JACKSONVILLE, Fla. – In the South Riverside neighborhood near San Marco, flooding is a problem when the drains are clogged.
In recent years, the city has tried to keep the drains open. But the area has been used as a dumping ground, and the flooding could get worse depending on how much rain Tropical Storm Elsa brings to the area.
Along Sheridan Lane between St. Augustine Road and Drew Street, storm drains could be seen cluttered with trash and yard waste on Monday. And with afternoon thunderstorms almost a daily occurrence in the summertime, the clogged drains are becoming a problem for neighbors.

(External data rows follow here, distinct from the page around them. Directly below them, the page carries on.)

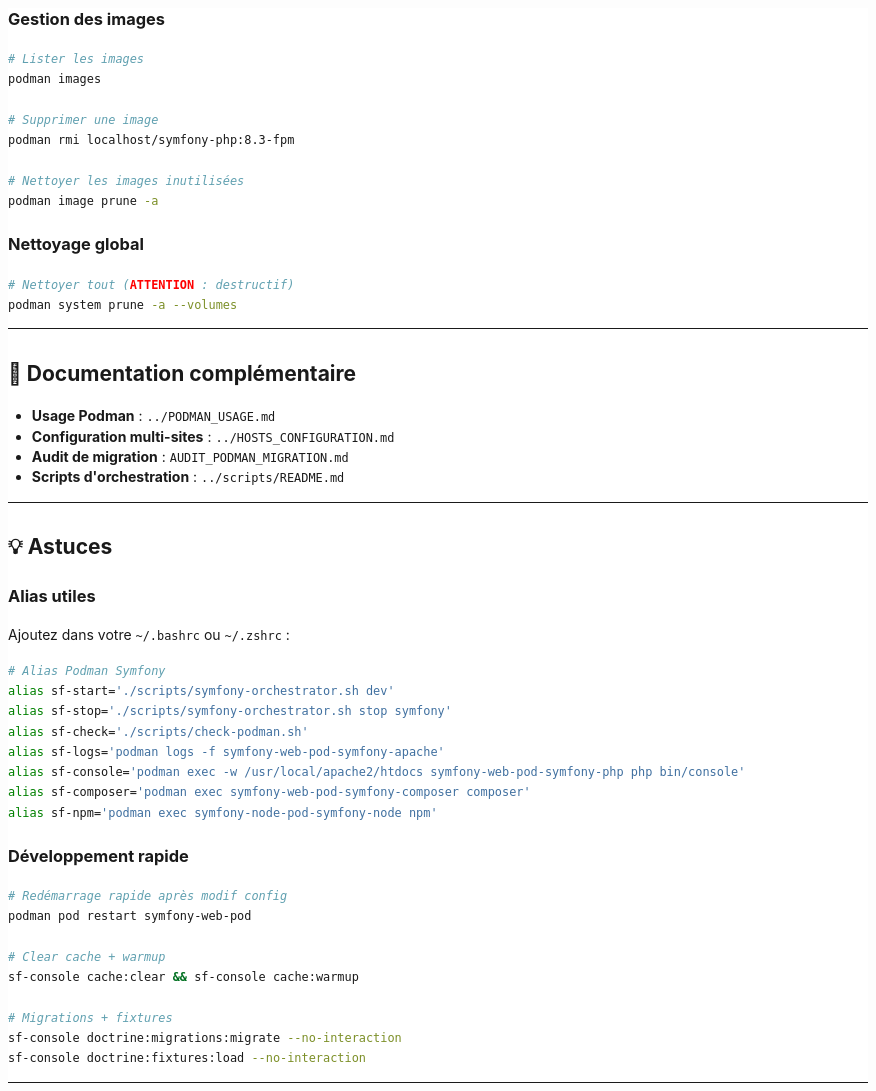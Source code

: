 ### Gestion des images

```bash
# Lister les images
podman images

# Supprimer une image
podman rmi localhost/symfony-php:8.3-fpm

# Nettoyer les images inutilisées
podman image prune -a
```

### Nettoyage global

```bash
# Nettoyer tout (ATTENTION : destructif)
podman system prune -a --volumes
```

---

## 🔗 Documentation complémentaire

- **Usage Podman** : `../PODMAN_USAGE.md`
- **Configuration multi-sites** : `../HOSTS_CONFIGURATION.md`
- **Audit de migration** : `AUDIT_PODMAN_MIGRATION.md`
- **Scripts d'orchestration** : `../scripts/README.md`

---

## 💡 Astuces

### Alias utiles

Ajoutez dans votre `~/.bashrc` ou `~/.zshrc` :

```bash
# Alias Podman Symfony
alias sf-start='./scripts/symfony-orchestrator.sh dev'
alias sf-stop='./scripts/symfony-orchestrator.sh stop symfony'
alias sf-check='./scripts/check-podman.sh'
alias sf-logs='podman logs -f symfony-web-pod-symfony-apache'
alias sf-console='podman exec -w /usr/local/apache2/htdocs symfony-web-pod-symfony-php php bin/console'
alias sf-composer='podman exec symfony-web-pod-symfony-composer composer'
alias sf-npm='podman exec symfony-node-pod-symfony-node npm'
```

### Développement rapide

```bash
# Redémarrage rapide après modif config
podman pod restart symfony-web-pod

# Clear cache + warmup
sf-console cache:clear && sf-console cache:warmup

# Migrations + fixtures
sf-console doctrine:migrations:migrate --no-interaction
sf-console doctrine:fixtures:load --no-interaction
```

---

“Every time we get any kind of heavy rain, we get a backflow through the whole ditch system,” said neighbor Sam Thompson. “It gets on the roads, and it becomes a hazard to us, the homes, and it starts flooding property and eroding the side of the roadway.”
Elsa is expected to dump rain, and that could cause flooding in some areas. Those concerns are even more heightened because South Riverside is already saturated from stormwater that can’t run off fast enough because drains are clogged.
“It’s going to destroy the foundation eventually and everything is going to get really saturated,” neighbor Anthony Perez said. “It’s not good for homeownership at all.”
THE LATEST: Tropical Storm Elsa | WHAT TO EXPECT: Forecasting Elsa’s impact on Northeast Florida and Southeast Georgia | TRACKING THE TROPICS: Interactive map
For several years now, trash blocking the flow of stormwater down the drains has been an ongoing problem. It’s trash that, according to city officials, is repeatedly being illegally dumped.
News4Jax reported in 2017, 2018 and 2019 when city crews responded to South Riverside to clear the drains of trash.
PREVIOUS STORIES: City removes trash, tires clogging storm drains near San Marco | Sanitation workers clean out storm drains near San Marco
Illegally dumped trash into storm drains has been an ongoing problem in other parts of the city as well. According to officials, it’s hard to arrest and charge someone unless they were caught in the act by law enforcement or recorded on video.